### TASK GOAL
For the string "criação", state how many lines of the data hold it. Give nothing besides the number.

---

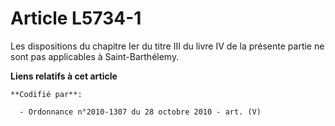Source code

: # Article L5734-1

Les dispositions du chapitre Ier du titre III du livre IV de la présente partie ne sont pas applicables à Saint-Barthélemy.

**Liens relatifs à cet article**

	**Codifié par**:

	  - Ordonnance n°2010-1307 du 28 octobre 2010 - art. (V)
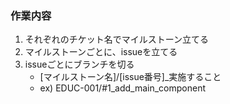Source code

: ### 作業内容
1. それぞれのチケット名でマイルストーン立てる
2. マイルストーンごとに、issueを立てる
3. issueごとにブランチを切る  
   - [マイルストーン名]/[issue番号]_実施すること
   - ex) EDUC-001/#1_add_main_component
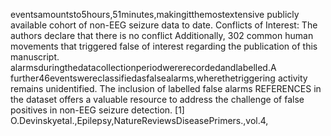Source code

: eventsamountsto5hours,51minutes,makingitthemostextensive
publicly available cohort of non-EEG seizure data to date. Conflicts of Interest: The authors declare that there is no conflict
Additionally, 302 common human movements that triggered false of interest regarding the publication of this manuscript.
alarmsduringthedatacollectionperiodwererecordedandlabelled.A
further46eventswereclassifiedasfalsealarms,wherethetriggering
activity remains unidentified. The inclusion of labelled false alarms
REFERENCES
in the dataset offers a valuable resource to address the challenge of
false positives in non-EEG seizure detection. [1] O.Devinskyetal.,Epilepsy,NatureReviewsDiseasePrimers.,vol.4,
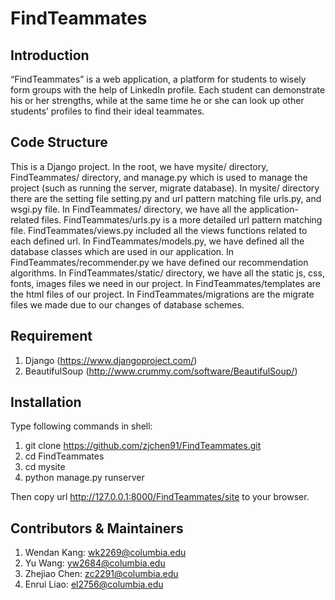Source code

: # FindTeammates


## Introduction

“FindTeammates” is a web application, a platform for students to wisely form groups with the help of LinkedIn profile. Each student can demonstrate his or her strengths, while at the same time he or she can look up other students’ profiles to find their ideal teammates.


## Code Structure

This is a Django project. In the root, we have mysite/ directory, FindTeammates/ directory, and manage.py which is used to manage the project (such as running the server, migrate database). In mysite/ directory there are the setting file setting.py and url pattern matching file urls.py, and wsgi.py file. In FindTeammates/ directory, we have all the application-related files. FindTeammates/urls.py is a more detailed url pattern matching file. FindTeammates/views.py included all the views functions related to each defined url. In FindTeammates/models.py, we have defined all the database classes which are used in our application. In FindTeammates/recommender.py we have defined our recommendation algorithms. In FindTeammates/static/ directory, we have all the static js, css, fonts, images files we need in our project. In FindTeammates/templates are the html files of our project. In FindTeammates/migrations are the migrate files we made due to our changes of database schemes.

## Requirement

1. Django (https://www.djangoproject.com/)
2. BeautifulSoup (http://www.crummy.com/software/BeautifulSoup/)

## Installation

Type following commands in shell:

1. git clone https://github.com/zjchen91/FindTeammates.git
2. cd FindTeammates
3. cd mysite
4. python manage.py runserver

Then copy url http://127.0.0.1:8000/FindTeammates/site to your browser.

## Contributors & Maintainers

1. Wendan Kang: wk2269@columbia.edu
2. Yu Wang: yw2684@columbia.edu
3. Zhejiao Chen: zc2291@columbia.edu
4. Enrui Liao: el2756@columbia.edu

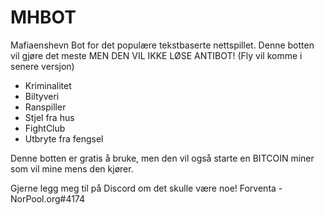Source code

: # MHBOT
Mafiaenshevn Bot for det populære tekstbaserte nettspillet.
Denne botten vil gjøre det meste MEN DEN VIL IKKE LØSE ANTIBOT!
(Fly vil komme i senere versjon)

* Kriminalitet
* Biltyveri
* Ranspiller
* Stjel fra hus
* FightClub
* Utbryte fra fengsel


Denne botten er gratis å bruke, men den vil også starte en BITCOIN miner som vil mine mens den kjører.

Gjerne legg meg til på Discord om det skulle være noe! 
Forventa - NorPool.org#4174


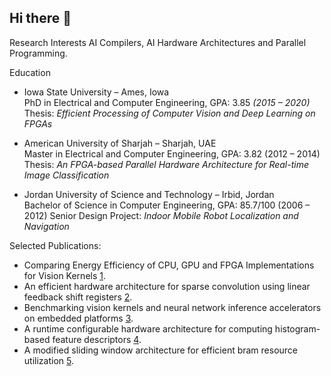 ## Hi there 👋

Research Interests AI Compilers, AI Hardware Architectures and Parallel Programming.

Education
- Iowa State University – Ames, Iowa  
  PhD in Electrical and Computer Engineering, GPA: 3.85 *(2015 – 2020)*  
  Thesis: *Efficient Processing of Computer Vision and Deep Learning on FPGAs*

- American University of Sharjah – Sharjah, UAE  
  Master in Electrical and Computer Engineering, GPA: 3.82 (2012 – 2014)  
  Thesis: *An FPGA-based Parallel Hardware Architecture for Real-time Image Classification*

- Jordan University of Science and Technology – Irbid, Jordan  
  Bachelor of Science in Computer Engineering, GPA: 85.7/100 (2006 – 2012) 
  Senior Design Project: *Indoor Mobile Robot Localization and Navigation*


Selected Publications:
- Comparing Energy Efficiency of CPU, GPU and FPGA Implementations for Vision Kernels [1](https://ieeexplore.ieee.org/abstract/document/8782524).
- An efficient hardware architecture for sparse convolution using linear feedback shift registers [2](https://ieeexplore.ieee.org/abstract/document/9516613).
- Benchmarking vision kernels and neural network inference accelerators on embedded platforms [3](https://www.sciencedirect.com/science/article/abs/pii/S1383762120301697).
- A runtime configurable hardware architecture for computing histogram-based feature descriptors [4](https://ieeexplore.ieee.org/abstract/document/8533521).
- A modified sliding window architecture for efficient bram resource utilization [5](https://ieeexplore.ieee.org/abstract/document/7965032).


 
 <!--
 ![Murad's GitHub stats](https://github-readme-stats.vercel.app/api?username=muradqasaimeh&hide_border=true&show_icons=true&bg_color=151515&title_color=fb4362&icon_color=fb4362&text_bold=false&text_color=9e9e9e)
-->
<!--
**muradqasaimeh/muradqasaimeh** is a ✨ _special_ ✨ repository because its `README.md` (this file) appears on your GitHub profile.

Here are some ideas to get you started:

- 🔭 I’m currently working on ...
- 🌱 I’m currently learning ...
- 👯 I’m looking to collaborate on ...
- 🤔 I’m looking for help with ...
- 💬 Ask me about ...
- 📫 How to reach me: ...
- 😄 Pronouns: ...
- ⚡ Fun fact: ...
-->
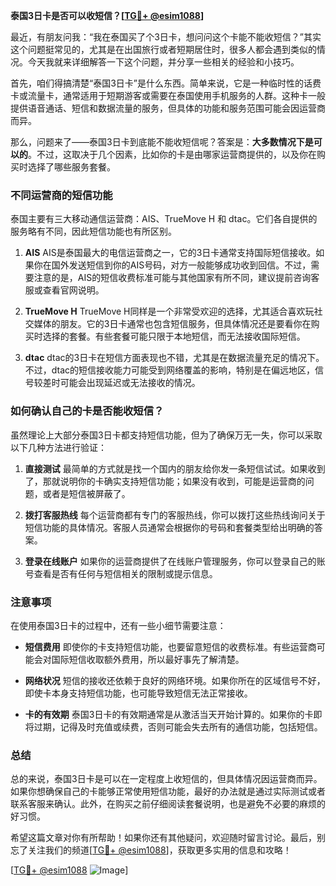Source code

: **泰国3日卡是否可以收短信？[[TG💪+ @esim1088](https://t.me/s/esim1088)]**

最近，有朋友问我：“我在泰国买了个3日卡，想问问这个卡能不能收短信？”其实这个问题挺常见的，尤其是在出国旅行或者短期居住时，很多人都会遇到类似的情况。今天我就来详细解答一下这个问题，并分享一些相关的经验和小技巧。

首先，咱们得搞清楚“泰国3日卡”是什么东西。简单来说，它是一种临时性的话费卡或流量卡，通常适用于短期游客或需要在泰国使用手机服务的人群。这种卡一般提供语音通话、短信和数据流量的服务，但具体的功能和服务范围可能会因运营商而异。

那么，问题来了——泰国3日卡到底能不能收短信呢？答案是：**大多数情况下是可以的**。不过，这取决于几个因素，比如你的卡是由哪家运营商提供的，以及你在购买时选择了哪些服务套餐。

### 不同运营商的短信功能

泰国主要有三大移动通信运营商：AIS、TrueMove H 和 dtac。它们各自提供的服务略有不同，因此短信功能也有所区别。

1. **AIS**
   AIS是泰国最大的电信运营商之一，它的3日卡通常支持国际短信接收。如果你在国外发送短信到你的AIS号码，对方一般能够成功收到回信。不过，需要注意的是，AIS的短信收费标准可能与其他国家有所不同，建议提前咨询客服或查看官网说明。

2. **TrueMove H**
   TrueMove H同样是一个非常受欢迎的选择，尤其适合喜欢玩社交媒体的朋友。它的3日卡通常也包含短信服务，但具体情况还是要看你在购买时选择的套餐。有些套餐可能只限于本地短信，而无法接收国际短信。

3. **dtac**
   dtac的3日卡在短信方面表现也不错，尤其是在数据流量充足的情况下。不过，dtac的短信接收能力可能受到网络覆盖的影响，特别是在偏远地区，信号较差时可能会出现延迟或无法接收的情况。

### 如何确认自己的卡是否能收短信？

虽然理论上大部分泰国3日卡都支持短信功能，但为了确保万无一失，你可以采取以下几种方法进行验证：

1. **直接测试**
   最简单的方式就是找一个国内的朋友给你发一条短信试试。如果收到了，那就说明你的卡确实支持短信功能；如果没有收到，可能是运营商的问题，或者是短信被屏蔽了。

2. **拨打客服热线**
   每个运营商都有专门的客服热线，你可以拨打这些热线询问关于短信功能的具体情况。客服人员通常会根据你的号码和套餐类型给出明确的答案。

3. **登录在线账户**
   如果你的运营商提供了在线账户管理服务，你可以登录自己的账号查看是否有任何与短信相关的限制或提示信息。

### 注意事项

在使用泰国3日卡的过程中，还有一些小细节需要注意：

- **短信费用**
  即使你的卡支持短信功能，也要留意短信的收费标准。有些运营商可能会对国际短信收取额外费用，所以最好事先了解清楚。

- **网络状况**
  短信的接收还依赖于良好的网络环境。如果你所在的区域信号不好，即使卡本身支持短信功能，也可能导致短信无法正常接收。

- **卡的有效期**
  泰国3日卡的有效期通常是从激活当天开始计算的。如果你的卡即将过期，记得及时充值或续费，否则可能会失去所有的通信功能，包括短信。

### 总结

总的来说，泰国3日卡是可以在一定程度上收短信的，但具体情况因运营商而异。如果你想确保自己的卡能够正常使用短信功能，最好的办法就是通过实际测试或者联系客服来确认。此外，在购买之前仔细阅读套餐说明，也是避免不必要的麻烦的好习惯。

希望这篇文章对你有所帮助！如果你还有其他疑问，欢迎随时留言讨论。最后，别忘了关注我们的频道[[TG💪+ @esim1088](https://t.me/s/esim1088)]，获取更多实用的信息和攻略！

[[TG💪+ @esim1088](https://t.me/s/esim1088) ![Image](https://i.postimg.cc/4NQfJmqS/Snipaste-2025-05-13-00-14-12.png)]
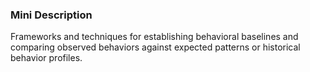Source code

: ### Mini Description

Frameworks and techniques for establishing behavioral baselines and comparing observed behaviors against expected patterns or historical behavior profiles.
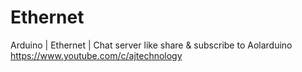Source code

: # Ethernet
Arduino | Ethernet | Chat server
like share & subscribe to Aolarduino
https://www.youtube.com/c/ajtechnology

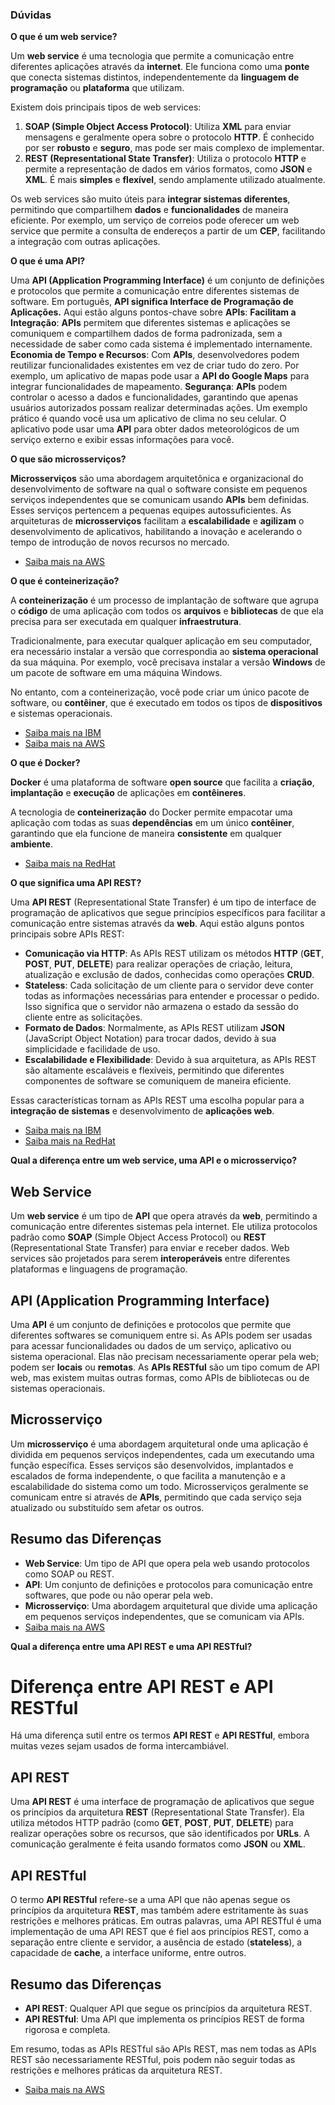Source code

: ### Dúvidas

**O que é um web service?**

Um **web service** é uma tecnologia que permite a comunicação entre diferentes aplicações através da **internet**. Ele funciona como uma **ponte** que conecta sistemas distintos, independentemente da **linguagem de programação** ou **plataforma** que utilizam.

Existem dois principais tipos de web services:
1. **SOAP (Simple Object Access Protocol)**: Utiliza **XML** para enviar mensagens e geralmente opera sobre o protocolo **HTTP**. É conhecido por ser **robusto** e **seguro**, mas pode ser mais complexo de implementar.
2. **REST (Representational State Transfer)**: Utiliza o protocolo **HTTP** e permite a representação de dados em vários formatos, como **JSON** e **XML**. É mais **simples** e **flexível**, sendo amplamente utilizado atualmente.

Os web services são muito úteis para **integrar sistemas diferentes**, permitindo que compartilhem **dados** e **funcionalidades** de maneira eficiente. Por exemplo, um serviço de correios pode oferecer um web service que permite a consulta de endereços a partir de um **CEP**, facilitando a integração com outras aplicações.

**O que é uma API?**

Uma **API (Application Programming Interface)** é um conjunto de definições e protocolos que permite a comunicação entre diferentes sistemas de software. 
    Em português, **API significa Interface de Programação de Aplicações.**
    Aqui estão alguns pontos-chave sobre **APIs**:
    **Facilitam a Integração**: **APIs** permitem que diferentes sistemas e aplicações se comuniquem e compartilhem dados de forma padronizada, sem a necessidade de saber como cada sistema é implementado internamente.
    **Economia de Tempo e Recursos**: Com **APIs**, desenvolvedores podem reutilizar funcionalidades existentes em vez de criar tudo do zero. 
    Por exemplo, um aplicativo de mapas pode usar a **API do Google Maps** para integrar funcionalidades de mapeamento.
    **Segurança**: **APIs** podem controlar o acesso a dados e funcionalidades, garantindo que apenas usuários autorizados possam realizar determinadas ações.
    Um exemplo prático é quando você usa um aplicativo de clima no seu celular. 
    O aplicativo pode usar uma **API** para obter dados meteorológicos de um serviço externo e exibir essas informações para você.

**O que são microsserviços?**

**Microsserviços** são uma abordagem arquitetônica e organizacional do desenvolvimento de software na qual o software consiste em pequenos serviços independentes que se comunicam usando **APIs** bem definidas. 
Esses serviços pertencem a pequenas equipes autossuficientes.
As arquiteturas de **microsserviços** facilitam a **escalabilidade** e **agilizam** o desenvolvimento de aplicativos, habilitando a inovação e acelerando o tempo de introdução de novos recursos no mercado.
- [Saiba mais na AWS](https://aws.amazon.com/pt/microservices/)

**O que é conteinerização?**

A **conteinerização** é um processo de implantação de software que agrupa o **código** de uma aplicação com todos os **arquivos** e **bibliotecas** de que ela precisa para ser executada em qualquer **infraestrutura**. 

Tradicionalmente, para executar qualquer aplicação em seu computador, era necessário instalar a versão que correspondia ao **sistema operacional** da sua máquina. Por exemplo, você precisava instalar a versão **Windows** de um pacote de software em uma máquina Windows. 

No entanto, com a conteinerização, você pode criar um único pacote de software, ou **contêiner**, que é executado em todos os tipos de **dispositivos** e sistemas operacionais. 
- [Saiba mais na IBM](https://www.ibm.com/br-pt/topics/containerization)
- [Saiba mais na AWS](https://www.ibm.com/br-pt/topics/containerization)

**O que é Docker?**

**Docker** é uma plataforma de software **open source** que facilita a **criação**, **implantação** e **execução** de aplicações em **contêineres**. 

A tecnologia de **conteinerização** do Docker permite empacotar uma aplicação com todas as suas **dependências** em um único **contêiner**, garantindo que ela funcione de maneira **consistente** em qualquer **ambiente**.
- [Saiba mais na RedHat](https://www.redhat.com/pt-br/topics/containers/what-is-docker)

**O que significa uma API REST?**

Uma **API REST** (Representational State Transfer) é um tipo de interface de programação de aplicativos que segue princípios específicos para facilitar a comunicação entre sistemas através da **web**. Aqui estão alguns pontos principais sobre APIs REST:

- **Comunicação via HTTP**: As APIs REST utilizam os métodos **HTTP** (**GET**, **POST**, **PUT**, **DELETE**) para realizar operações de criação, leitura, atualização e exclusão de dados, conhecidas como operações **CRUD**.
- **Stateless**: Cada solicitação de um cliente para o servidor deve conter todas as informações necessárias para entender e processar o pedido. Isso significa que o servidor não armazena o estado da sessão do cliente entre as solicitações.
- **Formato de Dados**: Normalmente, as APIs REST utilizam **JSON** (JavaScript Object Notation) para trocar dados, devido à sua simplicidade e facilidade de uso.
- **Escalabilidade e Flexibilidade**: Devido à sua arquitetura, as APIs REST são altamente escaláveis e flexíveis, permitindo que diferentes componentes de software se comuniquem de maneira eficiente.

Essas características tornam as APIs REST uma escolha popular para a **integração de sistemas** e desenvolvimento de **aplicações web**.
- [Saiba mais na IBM](https://www.ibm.com/br-pt/topics/rest-apis) 
- [Saiba mais na RedHat](https://www.redhat.com/pt-br/topics/api/what-is-a-rest-api)

**Qual a diferença entre um web service, uma API e o microsserviço?**

## Web Service

Um **web service** é um tipo de **API** que opera através da **web**, permitindo a comunicação entre diferentes sistemas pela internet. Ele utiliza protocolos padrão como **SOAP** (Simple Object Access Protocol) ou **REST** (Representational State Transfer) para enviar e receber dados. 
Web services são projetados para serem **interoperáveis** entre diferentes plataformas e linguagens de programação.

## API (Application Programming Interface)

Uma **API** é um conjunto de definições e protocolos que permite que diferentes softwares se comuniquem entre si. As APIs podem ser usadas para acessar funcionalidades ou dados de um serviço, aplicativo ou sistema operacional. 
Elas não precisam necessariamente operar pela web; podem ser **locais** ou **remotas**. 
As **APIs RESTful** são um tipo comum de API web, mas existem muitas outras formas, como APIs de bibliotecas ou de sistemas operacionais.

## Microsserviço

Um **microsserviço** é uma abordagem arquitetural onde uma aplicação é dividida em pequenos serviços independentes, cada um executando uma função específica. 
Esses serviços são desenvolvidos, implantados e escalados de forma independente, o que facilita a manutenção e a escalabilidade do sistema como um todo. 
Microsserviços geralmente se comunicam entre si através de **APIs**, permitindo que cada serviço seja atualizado ou substituído sem afetar os outros.

## Resumo das Diferenças

- **Web Service**: Um tipo de API que opera pela web usando protocolos como SOAP ou REST.
- **API**: Um conjunto de definições e protocolos para comunicação entre softwares, que pode ou não operar pela web.
- **Microsserviço**: Uma abordagem arquitetural que divide uma aplicação em pequenos serviços independentes, que se comunicam via APIs.
- [Saiba mais na AWS](https://aws.amazon.com/pt/compare/the-difference-between-microservices-and-apis/)

**Qual a diferença entre uma API REST e uma API RESTful?**

# Diferença entre API REST e API RESTful

Há uma diferença sutil entre os termos **API REST** e **API RESTful**, embora muitas vezes sejam usados de forma intercambiável.

## API REST

Uma **API REST** é uma interface de programação de aplicativos que segue os princípios da arquitetura **REST** (Representational State Transfer). Ela utiliza métodos HTTP padrão (como **GET**, **POST**, **PUT**, **DELETE**) para realizar operações sobre os recursos, que são identificados por **URLs**. 
A comunicação geralmente é feita usando formatos como **JSON** ou **XML**.

## API RESTful

O termo **API RESTful** refere-se a uma API que não apenas segue os princípios da arquitetura **REST**, mas também adere estritamente às suas restrições e melhores práticas. 
Em outras palavras, uma API RESTful é uma implementação de uma API REST que é fiel aos princípios REST, como a separação entre cliente e servidor, a ausência de estado (**stateless**), a capacidade de **cache**, a interface uniforme, entre outros.

## Resumo das Diferenças

- **API REST**: Qualquer API que segue os princípios da arquitetura REST.
- **API RESTful**: Uma API que implementa os princípios REST de forma rigorosa e completa.

Em resumo, todas as APIs RESTful são APIs REST, mas nem todas as APIs REST são necessariamente RESTful, pois podem não seguir todas as restrições e melhores práticas da arquitetura REST.
- [Saiba mais na AWS](https://aws.amazon.com/pt/what-is/restful-api/)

---

### PROBLEM SOLUTION
2